Data in this exercise Block Start

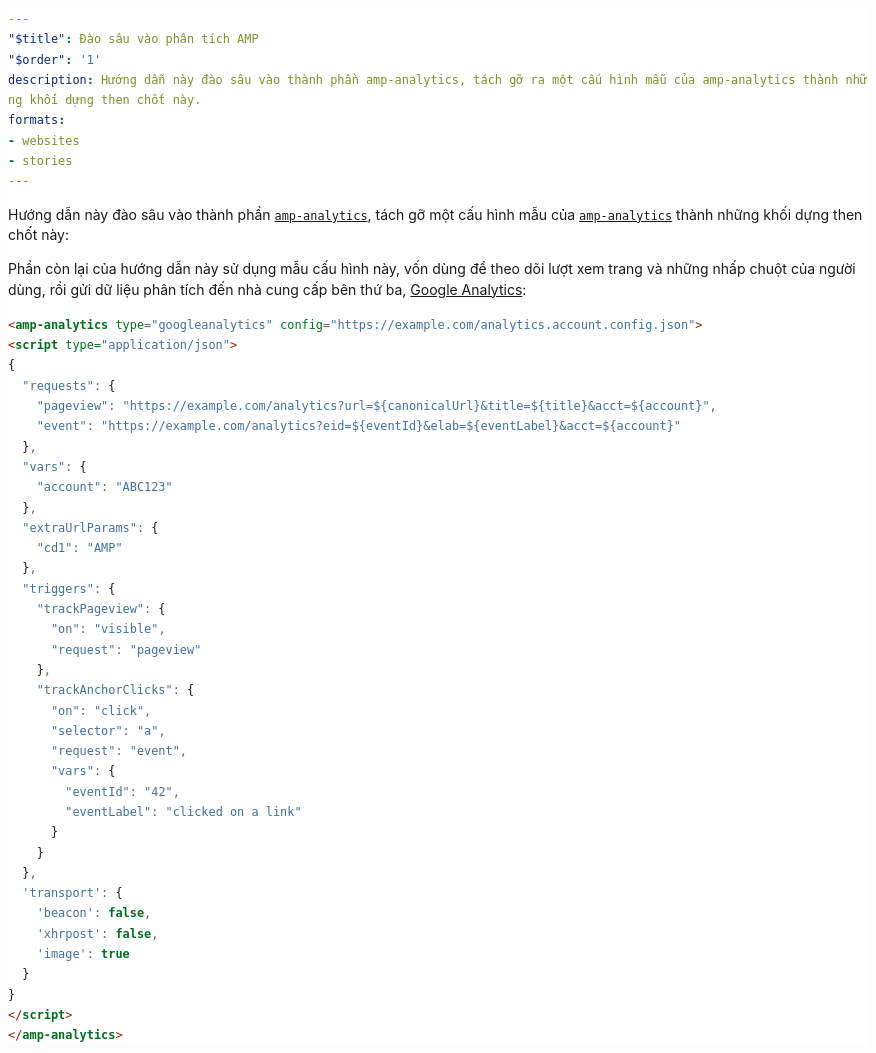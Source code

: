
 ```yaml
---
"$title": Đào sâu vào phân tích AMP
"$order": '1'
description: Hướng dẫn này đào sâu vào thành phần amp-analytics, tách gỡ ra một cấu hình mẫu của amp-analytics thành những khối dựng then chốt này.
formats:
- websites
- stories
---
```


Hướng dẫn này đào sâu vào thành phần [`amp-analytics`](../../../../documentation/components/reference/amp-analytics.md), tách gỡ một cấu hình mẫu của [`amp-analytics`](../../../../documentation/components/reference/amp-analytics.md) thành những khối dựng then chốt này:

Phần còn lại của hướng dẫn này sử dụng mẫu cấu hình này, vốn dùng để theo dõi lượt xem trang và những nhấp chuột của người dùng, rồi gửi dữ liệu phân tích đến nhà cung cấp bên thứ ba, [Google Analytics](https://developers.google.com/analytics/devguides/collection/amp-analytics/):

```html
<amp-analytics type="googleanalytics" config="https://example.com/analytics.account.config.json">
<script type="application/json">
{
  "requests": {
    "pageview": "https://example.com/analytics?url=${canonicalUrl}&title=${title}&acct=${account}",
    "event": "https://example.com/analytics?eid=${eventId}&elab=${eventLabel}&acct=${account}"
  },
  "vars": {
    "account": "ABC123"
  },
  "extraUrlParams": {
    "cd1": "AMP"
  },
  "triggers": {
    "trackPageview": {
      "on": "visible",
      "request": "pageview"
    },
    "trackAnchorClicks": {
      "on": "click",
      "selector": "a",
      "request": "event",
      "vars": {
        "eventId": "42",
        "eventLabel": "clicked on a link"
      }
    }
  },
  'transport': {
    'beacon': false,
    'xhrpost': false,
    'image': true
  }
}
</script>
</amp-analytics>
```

Data in this exercise Block End

* _How to complete this task_:
All of the records should be set down exactly, minus the pictures they hold.

* _Final answer_:
Source code

:
 ```yaml
---
"$title": Đào sâu vào phân tích AMP
"$order": '1'
description: Hướng dẫn này đào sâu vào thành phần amp-analytics, tách gỡ ra một cấu hình mẫu của amp-analytics thành những khối dựng then chốt này.
formats:
- websites
- stories
---
```


Hướng dẫn này đào sâu vào thành phần [`amp-analytics`](../../../../documentation/components/reference/amp-analytics.md), tách gỡ một cấu hình mẫu của [`amp-analytics`](../../../../documentation/components/reference/amp-analytics.md) thành những khối dựng then chốt này:

Phần còn lại của hướng dẫn này sử dụng mẫu cấu hình này, vốn dùng để theo dõi lượt xem trang và những nhấp chuột của người dùng, rồi gửi dữ liệu phân tích đến nhà cung cấp bên thứ ba, [Google Analytics](https://developers.google.com/analytics/devguides/collection/amp-analytics/):

```html
<amp-analytics type="googleanalytics" config="https://example.com/analytics.account.config.json">
<script type="application/json">
{
  "requests": {
    "pageview": "https://example.com/analytics?url=${canonicalUrl}&title=${title}&acct=${account}",
    "event": "https://example.com/analytics?eid=${eventId}&elab=${eventLabel}&acct=${account}"
  },
  "vars": {
    "account": "ABC123"
  },
  "extraUrlParams": {
    "cd1": "AMP"
  },
  "triggers": {
    "trackPageview": {
      "on": "visible",
      "request": "pageview"
    },
    "trackAnchorClicks": {
      "on": "click",
      "selector": "a",
      "request": "event",
      "vars": {
        "eventId": "42",
        "eventLabel": "clicked on a link"
      }
    }
  },
  'transport': {
    'beacon': false,
    'xhrpost': false,
    'image': true
  }
}
</script>
</amp-analytics>
```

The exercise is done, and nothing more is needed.